This blog has previously discussed the June 24, 2021 collapse of the 136-unit Champlain Towers South condo project in Surfside, Florida.

South Carolina has many aging condominium projects, particularly along our coast. And we have earthquake issues to consider. Do our local homeowners’ association boards face expensive repair and inadequate reserve dangers like those in Florida? These concerns may impact HOAs, lenders and purchasers. Dirt lawyers should be prepared to assist their clients in navigating these concerns.

Fannie Mae has addressed this issue by issuing Lender Letter (LL-2021-14), which took effect on January 1 of this year. The letter directs lenders that make loans on condominium projects containing five or more attached units to gather information from owners’ associations about potential unsafe conditions.

Dale Whitman, the esteemed retired professor from the University of Missouri School of Law who moderates the national Dirt Real Estate Lawyers Listserv has commented on this letter. He said on a January 24 DIRT entry that HOAs are probably not obligated legally to respond to a lender’s inquiry prompted by Fannie Mae’s letter, but a potential buyer of a unit may not be able to obtain a loan absent a response.  

That’s the crux of the problem. If repair and reserve issues arise in connection with a condominium project, it may become impossible to obtain loans.

DIRT also discussed a December 2021 addendum to the condominium questionnaire of Fannie Mae (Form 1076) that asks if there have been any findings relating to safety, soundness, structural integrity or habitability of the buildings in an inspection report, reserve study or government inspection or if the HOA board knows of such issues. This information is requested whether the issues have been resolved or would be resolved.

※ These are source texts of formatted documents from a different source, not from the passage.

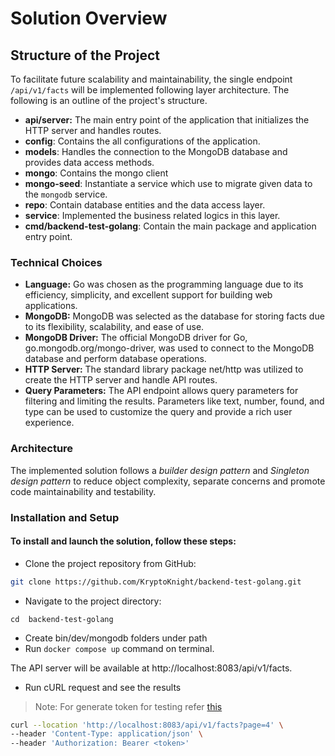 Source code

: # Solution Overview
## Structure of the Project

To facilitate future scalability and maintainability, the single endpoint `/api/v1/facts` will be implemented following layer architecture. The following is an outline of the project's structure.

   * __api/server:__ The main entry point of the application that initializes the HTTP server and handles routes.
   * __config__: Contains the all configurations of the application.
   * __models__: Handles the connection to the MongoDB database and provides data access methods.
   * __mongo__: Contains the mongo client 
   * __mongo-seed__: Instantiate a service which use to migrate given data to the `mongodb` service.
   * __repo__: Contain database entities and the data access layer.
   * __service__: Implemented the business related logics in this layer.
   * __cmd/backend-test-golang__: Contain the main package and application entry point.
  
### Technical Choices

   - __Language:__ Go was chosen as the programming language due to its efficiency, simplicity, and excellent support for building web applications.
   - __MongoDB:__ MongoDB was selected as the database for storing facts due to its flexibility, scalability, and ease of use.
   - __MongoDB Driver:__ The official MongoDB driver for Go, go.mongodb.org/mongo-driver, was used to connect to the MongoDB database and perform database operations.
- __HTTP Server:__ The standard library package net/http was utilized to create the HTTP server and handle API routes.
 - __Query Parameters:__ The API endpoint allows query parameters for filtering and limiting the results. Parameters like text, number, found, and type can be used to customize the query and provide a rich user experience.

### Architecture

The implemented solution follows a _builder design pattern_ and  _Singleton design pattern_ to reduce object complexity, separate concerns and promote code maintainability and testability.


### Installation and Setup

#### To install and launch the solution, follow these steps:

- Clone the project repository from GitHub:
```sh
git clone https://github.com/KryptoKnight/backend-test-golang.git
```
- Navigate to the project directory:
```
cd  backend-test-golang
```
- Create bin/dev/mongodb folders under path
- Run `docker compose up` command on terminal.

The API server will be available at http://localhost:8083/api/v1/facts.

- Run cURL request and see the results
> Note: For generate token for testing  refer [this](./tools/README.md)

```sh
curl --location 'http://localhost:8083/api/v1/facts?page=4' \
--header 'Content-Type: application/json' \
--header 'Authorization: Bearer <token>'
```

The form requests information of how funds to make repairs will be obtained.

The lender letter points to a growing concern across the nation about aging infrastructure and significant deferred maintenance issues in condominium projects because a majority of these projects were built more than twenty years ago. Fannie Mae states its condominium standards are designed to support the ongoing viability of these projects.  

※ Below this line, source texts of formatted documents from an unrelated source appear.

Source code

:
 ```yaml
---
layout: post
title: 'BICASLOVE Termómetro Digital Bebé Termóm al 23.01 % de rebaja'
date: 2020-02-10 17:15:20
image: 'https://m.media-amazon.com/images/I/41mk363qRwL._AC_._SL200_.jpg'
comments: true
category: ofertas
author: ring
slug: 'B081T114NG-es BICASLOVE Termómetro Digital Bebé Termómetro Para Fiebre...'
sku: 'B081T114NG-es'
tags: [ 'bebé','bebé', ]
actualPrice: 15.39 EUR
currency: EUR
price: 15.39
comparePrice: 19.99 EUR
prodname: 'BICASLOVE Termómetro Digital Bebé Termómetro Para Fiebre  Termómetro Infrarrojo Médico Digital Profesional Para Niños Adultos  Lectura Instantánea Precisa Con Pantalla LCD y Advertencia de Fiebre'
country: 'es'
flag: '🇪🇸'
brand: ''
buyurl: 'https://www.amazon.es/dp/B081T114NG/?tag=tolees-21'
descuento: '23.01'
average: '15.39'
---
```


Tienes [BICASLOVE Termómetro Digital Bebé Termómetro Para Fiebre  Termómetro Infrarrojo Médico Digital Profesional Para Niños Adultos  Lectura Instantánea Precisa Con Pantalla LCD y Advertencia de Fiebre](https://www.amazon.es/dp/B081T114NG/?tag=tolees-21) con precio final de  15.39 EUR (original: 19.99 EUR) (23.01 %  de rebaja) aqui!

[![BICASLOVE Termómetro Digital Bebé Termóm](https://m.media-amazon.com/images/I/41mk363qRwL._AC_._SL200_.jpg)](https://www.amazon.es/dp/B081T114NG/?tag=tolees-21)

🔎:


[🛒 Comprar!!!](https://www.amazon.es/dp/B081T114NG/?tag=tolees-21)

Fannie Mae will change the status of deficient condominium projects to “unavailable”, and lenders are able to check the status of projects on Fannie Mae’s “Condo Project Manager™” software.

Consider representing wealthy consumers who may seek to purchase expensive coastal condominium units paying cash. How should a closing attorney advise these clients considering these repair and reserve concerns? This is an issue that should be addressed in residential closing practices.